*Exercise description*. Reproduce each record exactly, but exclude every picture.

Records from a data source
○ ○ ○ ○ ○ ○ ○
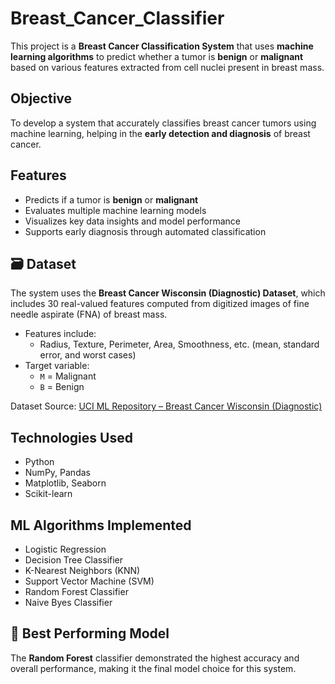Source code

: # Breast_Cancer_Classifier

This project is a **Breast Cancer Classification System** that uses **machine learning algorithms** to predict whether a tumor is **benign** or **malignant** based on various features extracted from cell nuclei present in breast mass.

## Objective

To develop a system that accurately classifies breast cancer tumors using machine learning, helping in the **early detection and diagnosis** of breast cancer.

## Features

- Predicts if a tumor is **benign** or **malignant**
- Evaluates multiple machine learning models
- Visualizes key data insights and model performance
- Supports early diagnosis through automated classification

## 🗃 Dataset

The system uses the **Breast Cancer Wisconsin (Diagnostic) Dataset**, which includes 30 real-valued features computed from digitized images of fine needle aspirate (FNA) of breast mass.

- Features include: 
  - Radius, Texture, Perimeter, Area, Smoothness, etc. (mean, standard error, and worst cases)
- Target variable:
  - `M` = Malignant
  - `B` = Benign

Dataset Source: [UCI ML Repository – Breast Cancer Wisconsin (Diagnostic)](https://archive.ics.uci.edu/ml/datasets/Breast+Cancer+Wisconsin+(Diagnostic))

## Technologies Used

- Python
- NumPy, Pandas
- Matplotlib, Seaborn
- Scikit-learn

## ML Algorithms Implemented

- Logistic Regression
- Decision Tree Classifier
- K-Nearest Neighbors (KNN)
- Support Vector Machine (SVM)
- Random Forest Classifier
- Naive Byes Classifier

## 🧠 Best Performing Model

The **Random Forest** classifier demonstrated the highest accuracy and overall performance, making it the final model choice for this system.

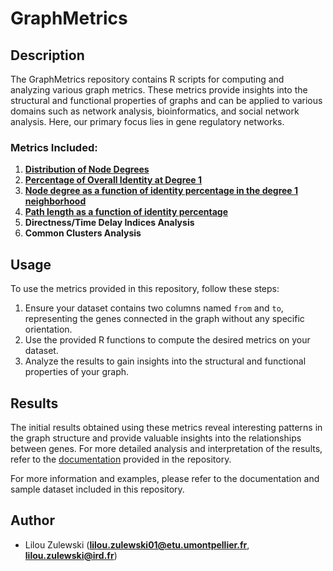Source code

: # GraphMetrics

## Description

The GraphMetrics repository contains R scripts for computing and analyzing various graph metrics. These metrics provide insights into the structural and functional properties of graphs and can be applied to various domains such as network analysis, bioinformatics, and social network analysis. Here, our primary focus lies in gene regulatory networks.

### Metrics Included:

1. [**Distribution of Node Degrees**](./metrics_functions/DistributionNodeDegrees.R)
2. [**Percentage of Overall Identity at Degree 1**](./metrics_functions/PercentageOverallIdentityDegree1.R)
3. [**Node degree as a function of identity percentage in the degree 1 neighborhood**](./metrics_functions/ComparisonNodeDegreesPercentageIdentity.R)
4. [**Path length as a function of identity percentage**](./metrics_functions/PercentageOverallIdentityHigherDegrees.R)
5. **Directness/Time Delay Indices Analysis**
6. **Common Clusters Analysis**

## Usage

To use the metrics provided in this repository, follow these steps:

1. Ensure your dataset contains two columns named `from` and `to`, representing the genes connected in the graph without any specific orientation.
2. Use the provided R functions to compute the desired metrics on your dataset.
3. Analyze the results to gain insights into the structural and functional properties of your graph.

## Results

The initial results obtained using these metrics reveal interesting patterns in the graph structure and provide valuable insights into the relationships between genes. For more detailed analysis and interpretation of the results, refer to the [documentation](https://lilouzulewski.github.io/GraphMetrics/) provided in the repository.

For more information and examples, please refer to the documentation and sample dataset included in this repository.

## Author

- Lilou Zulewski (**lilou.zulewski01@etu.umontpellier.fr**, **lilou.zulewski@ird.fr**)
○ ○ ○ ○ ○ ○ ○
*Task output*.
Source code

: # Breast_Cancer_Classifier

This project is a **Breast Cancer Classification System** that uses **machine learning algorithms** to predict whether a tumor is **benign** or **malignant** based on various features extracted from cell nuclei present in breast mass.

## Objective

To develop a system that accurately classifies breast cancer tumors using machine learning, helping in the **early detection and diagnosis** of breast cancer.

## Features

- Predicts if a tumor is **benign** or **malignant**
- Evaluates multiple machine learning models
- Visualizes key data insights and model performance
- Supports early diagnosis through automated classification

## 🗃 Dataset

The system uses the **Breast Cancer Wisconsin (Diagnostic) Dataset**, which includes 30 real-valued features computed from digitized images of fine needle aspirate (FNA) of breast mass.

- Features include: 
  - Radius, Texture, Perimeter, Area, Smoothness, etc. (mean, standard error, and worst cases)
- Target variable:
  - `M` = Malignant
  - `B` = Benign

Dataset Source: [UCI ML Repository – Breast Cancer Wisconsin (Diagnostic)](https://archive.ics.uci.edu/ml/datasets/Breast+Cancer+Wisconsin+(Diagnostic))

## Technologies Used

- Python
- NumPy, Pandas
- Matplotlib, Seaborn
- Scikit-learn

## ML Algorithms Implemented

- Logistic Regression
- Decision Tree Classifier
- K-Nearest Neighbors (KNN)
- Support Vector Machine (SVM)
- Random Forest Classifier
- Naive Byes Classifier

## 🧠 Best Performing Model

The **Random Forest** classifier demonstrated the highest accuracy and overall performance, making it the final model choice for this system.

Source code

: # GraphMetrics

## Description

The GraphMetrics repository contains R scripts for computing and analyzing various graph metrics. These metrics provide insights into the structural and functional properties of graphs and can be applied to various domains such as network analysis, bioinformatics, and social network analysis. Here, our primary focus lies in gene regulatory networks.

### Metrics Included:

1. [**Distribution of Node Degrees**](./metrics_functions/DistributionNodeDegrees.R)
2. [**Percentage of Overall Identity at Degree 1**](./metrics_functions/PercentageOverallIdentityDegree1.R)
3. [**Node degree as a function of identity percentage in the degree 1 neighborhood**](./metrics_functions/ComparisonNodeDegreesPercentageIdentity.R)
4. [**Path length as a function of identity percentage**](./metrics_functions/PercentageOverallIdentityHigherDegrees.R)
5. **Directness/Time Delay Indices Analysis**
6. **Common Clusters Analysis**

## Usage

To use the metrics provided in this repository, follow these steps:

1. Ensure your dataset contains two columns named `from` and `to`, representing the genes connected in the graph without any specific orientation.
2. Use the provided R functions to compute the desired metrics on your dataset.
3. Analyze the results to gain insights into the structural and functional properties of your graph.

## Results

The initial results obtained using these metrics reveal interesting patterns in the graph structure and provide valuable insights into the relationships between genes. For more detailed analysis and interpretation of the results, refer to the [documentation](https://lilouzulewski.github.io/GraphMetrics/) provided in the repository.

For more information and examples, please refer to the documentation and sample dataset included in this repository.

## Author

- Lilou Zulewski (**lilou.zulewski01@etu.umontpellier.fr**, **lilou.zulewski@ird.fr**)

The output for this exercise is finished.